[Saved entries]
──────────

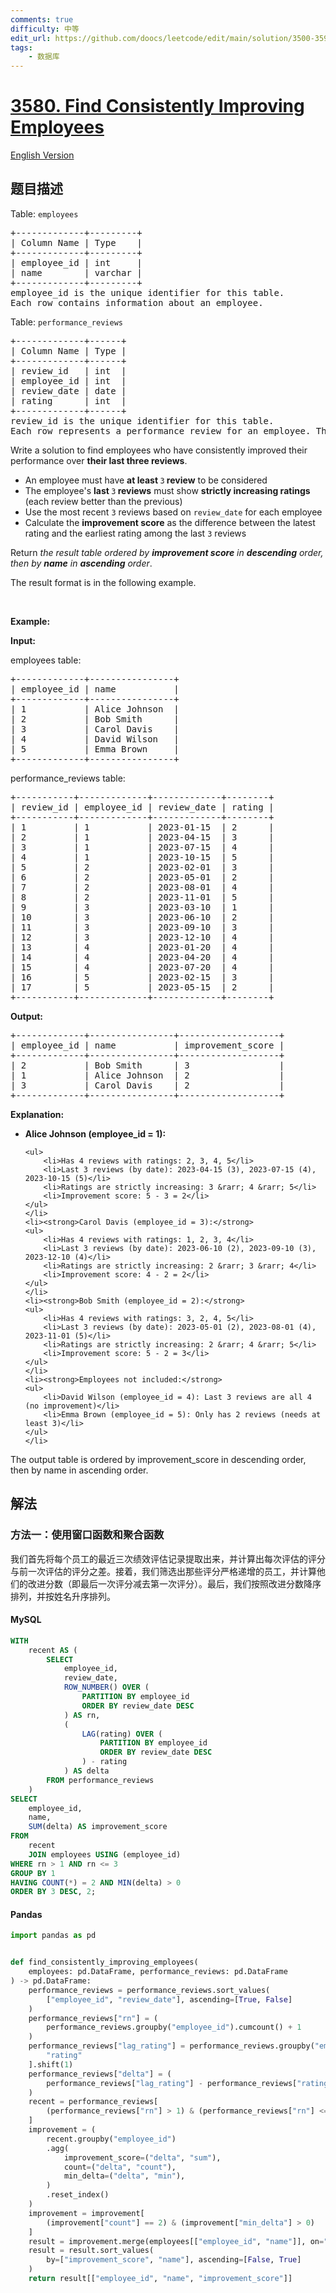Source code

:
 ```yaml
---
comments: true
difficulty: 中等
edit_url: https://github.com/doocs/leetcode/edit/main/solution/3500-3599/3580.Find%20Consistently%20Improving%20Employees/README.md
tags:
    - 数据库
---
```


<!-- problem:start -->

# [3580. Find Consistently Improving Employees](https://leetcode.cn/problems/find-consistently-improving-employees)

[English Version](/solution/3500-3599/3580.Find%20Consistently%20Improving%20Employees/README_EN.md)

## 题目描述

<!-- description:start -->

<p>Table: <code>employees</code></p>

<pre>
+-------------+---------+
| Column Name | Type    |
+-------------+---------+
| employee_id | int     |
| name        | varchar |
+-------------+---------+
employee_id is the unique identifier for this table.
Each row contains information about an employee.
</pre>

<p>Table: <code>performance_reviews</code></p>

<pre>
+-------------+------+
| Column Name | Type |
+-------------+------+
| review_id   | int  |
| employee_id | int  |
| review_date | date |
| rating      | int  |
+-------------+------+
review_id is the unique identifier for this table.
Each row represents a performance review for an employee. The rating is on a scale of 1-5 where 5 is excellent and 1 is poor.
</pre>

<p>Write a solution to find employees who have consistently improved their performance over <strong>their last three reviews</strong>.</p>

<ul>
	<li>An employee must have <strong>at least </strong><code>3</code><strong> review</strong> to be considered</li>
	<li>The employee&#39;s <strong>last </strong><code>3</code><strong> reviews</strong> must show <strong>strictly increasing ratings</strong> (each review better than the previous)</li>
	<li>Use the most recent <code>3</code> reviews based on <code>review_date</code> for each employee</li>
	<li>Calculate the <strong>improvement score</strong> as the difference between the latest rating and the earliest rating among the last <code>3</code> reviews</li>
</ul>

<p>Return <em>the result table ordered by <strong>improvement score</strong> in <strong>descending</strong> order, then by <strong>name</strong> in <strong>ascending</strong> order</em>.</p>

<p>The result format is in the following example.</p>

<p>&nbsp;</p>
<p><strong class="example">Example:</strong></p>

<div class="example-block">
<p><strong>Input:</strong></p>

<p>employees table:</p>

<pre class="example-io">
+-------------+----------------+
| employee_id | name           |
+-------------+----------------+
| 1           | Alice Johnson  |
| 2           | Bob Smith      |
| 3           | Carol Davis    |
| 4           | David Wilson   |
| 5           | Emma Brown     |
+-------------+----------------+
</pre>

<p>performance_reviews table:</p>

<pre class="example-io">
+-----------+-------------+-------------+--------+
| review_id | employee_id | review_date | rating |
+-----------+-------------+-------------+--------+
| 1         | 1           | 2023-01-15  | 2      |
| 2         | 1           | 2023-04-15  | 3      |
| 3         | 1           | 2023-07-15  | 4      |
| 4         | 1           | 2023-10-15  | 5      |
| 5         | 2           | 2023-02-01  | 3      |
| 6         | 2           | 2023-05-01  | 2      |
| 7         | 2           | 2023-08-01  | 4      |
| 8         | 2           | 2023-11-01  | 5      |
| 9         | 3           | 2023-03-10  | 1      |
| 10        | 3           | 2023-06-10  | 2      |
| 11        | 3           | 2023-09-10  | 3      |
| 12        | 3           | 2023-12-10  | 4      |
| 13        | 4           | 2023-01-20  | 4      |
| 14        | 4           | 2023-04-20  | 4      |
| 15        | 4           | 2023-07-20  | 4      |
| 16        | 5           | 2023-02-15  | 3      |
| 17        | 5           | 2023-05-15  | 2      |
+-----------+-------------+-------------+--------+
</pre>

<p><strong>Output:</strong></p>

<pre class="example-io">
+-------------+----------------+-------------------+
| employee_id | name           | improvement_score |
+-------------+----------------+-------------------+
| 2           | Bob Smith      | 3                 |
| 1           | Alice Johnson  | 2                 |
| 3           | Carol Davis    | 2                 |
+-------------+----------------+-------------------+
</pre>

<p><strong>Explanation:</strong></p>

<ul>
	<li><strong>Alice Johnson (employee_id = 1):</strong>

    <ul>
    	<li>Has 4 reviews with ratings: 2, 3, 4, 5</li>
    	<li>Last 3 reviews (by date): 2023-04-15 (3), 2023-07-15 (4), 2023-10-15 (5)</li>
    	<li>Ratings are strictly increasing: 3 &rarr; 4 &rarr; 5</li>
    	<li>Improvement score: 5 - 3 = 2</li>
    </ul>
    </li>
    <li><strong>Carol Davis (employee_id = 3):</strong>
    <ul>
    	<li>Has 4 reviews with ratings: 1, 2, 3, 4</li>
    	<li>Last 3 reviews (by date): 2023-06-10 (2), 2023-09-10 (3), 2023-12-10 (4)</li>
    	<li>Ratings are strictly increasing: 2 &rarr; 3 &rarr; 4</li>
    	<li>Improvement score: 4 - 2 = 2</li>
    </ul>
    </li>
    <li><strong>Bob Smith (employee_id = 2):</strong>
    <ul>
    	<li>Has 4 reviews with ratings: 3, 2, 4, 5</li>
    	<li>Last 3 reviews (by date): 2023-05-01 (2), 2023-08-01 (4), 2023-11-01 (5)</li>
    	<li>Ratings are strictly increasing: 2 &rarr; 4 &rarr; 5</li>
    	<li>Improvement score: 5 - 2 = 3</li>
    </ul>
    </li>
    <li><strong>Employees not included:</strong>
    <ul>
    	<li>David Wilson (employee_id = 4): Last 3 reviews are all 4 (no improvement)</li>
    	<li>Emma Brown (employee_id = 5): Only has 2 reviews (needs at least 3)</li>
    </ul>
    </li>

</ul>

<p>The output table is ordered by improvement_score in descending order, then by name in ascending order.</p>
</div>

<!-- description:end -->

## 解法

<!-- solution:start -->

### 方法一：使用窗口函数和聚合函数

我们首先将每个员工的最近三次绩效评估记录提取出来，并计算出每次评估的评分与前一次评估的评分之差。接着，我们筛选出那些评分严格递增的员工，并计算他们的改进分数（即最后一次评分减去第一次评分）。最后，我们按照改进分数降序排列，并按姓名升序排列。

<!-- tabs:start -->

#### MySQL

```sql
WITH
    recent AS (
        SELECT
            employee_id,
            review_date,
            ROW_NUMBER() OVER (
                PARTITION BY employee_id
                ORDER BY review_date DESC
            ) AS rn,
            (
                LAG(rating) OVER (
                    PARTITION BY employee_id
                    ORDER BY review_date DESC
                ) - rating
            ) AS delta
        FROM performance_reviews
    )
SELECT
    employee_id,
    name,
    SUM(delta) AS improvement_score
FROM
    recent
    JOIN employees USING (employee_id)
WHERE rn > 1 AND rn <= 3
GROUP BY 1
HAVING COUNT(*) = 2 AND MIN(delta) > 0
ORDER BY 3 DESC, 2;
```

#### Pandas

```python
import pandas as pd


def find_consistently_improving_employees(
    employees: pd.DataFrame, performance_reviews: pd.DataFrame
) -> pd.DataFrame:
    performance_reviews = performance_reviews.sort_values(
        ["employee_id", "review_date"], ascending=[True, False]
    )
    performance_reviews["rn"] = (
        performance_reviews.groupby("employee_id").cumcount() + 1
    )
    performance_reviews["lag_rating"] = performance_reviews.groupby("employee_id")[
        "rating"
    ].shift(1)
    performance_reviews["delta"] = (
        performance_reviews["lag_rating"] - performance_reviews["rating"]
    )
    recent = performance_reviews[
        (performance_reviews["rn"] > 1) & (performance_reviews["rn"] <= 3)
    ]
    improvement = (
        recent.groupby("employee_id")
        .agg(
            improvement_score=("delta", "sum"),
            count=("delta", "count"),
            min_delta=("delta", "min"),
        )
        .reset_index()
    )
    improvement = improvement[
        (improvement["count"] == 2) & (improvement["min_delta"] > 0)
    ]
    result = improvement.merge(employees[["employee_id", "name"]], on="employee_id")
    result = result.sort_values(
        by=["improvement_score", "name"], ascending=[False, True]
    )
    return result[["employee_id", "name", "improvement_score"]]
```

<!-- tabs:end -->

<!-- solution:end -->

<!-- problem:end -->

──────────

Exercise details: From the entries above, copy every line that holds the word "Carol".

Response to this exercise:
| 3           | Carol Davis    |
| 3           | Carol Davis    | 2                 |
    <li><strong>Carol Davis (employee_id = 3):</strong>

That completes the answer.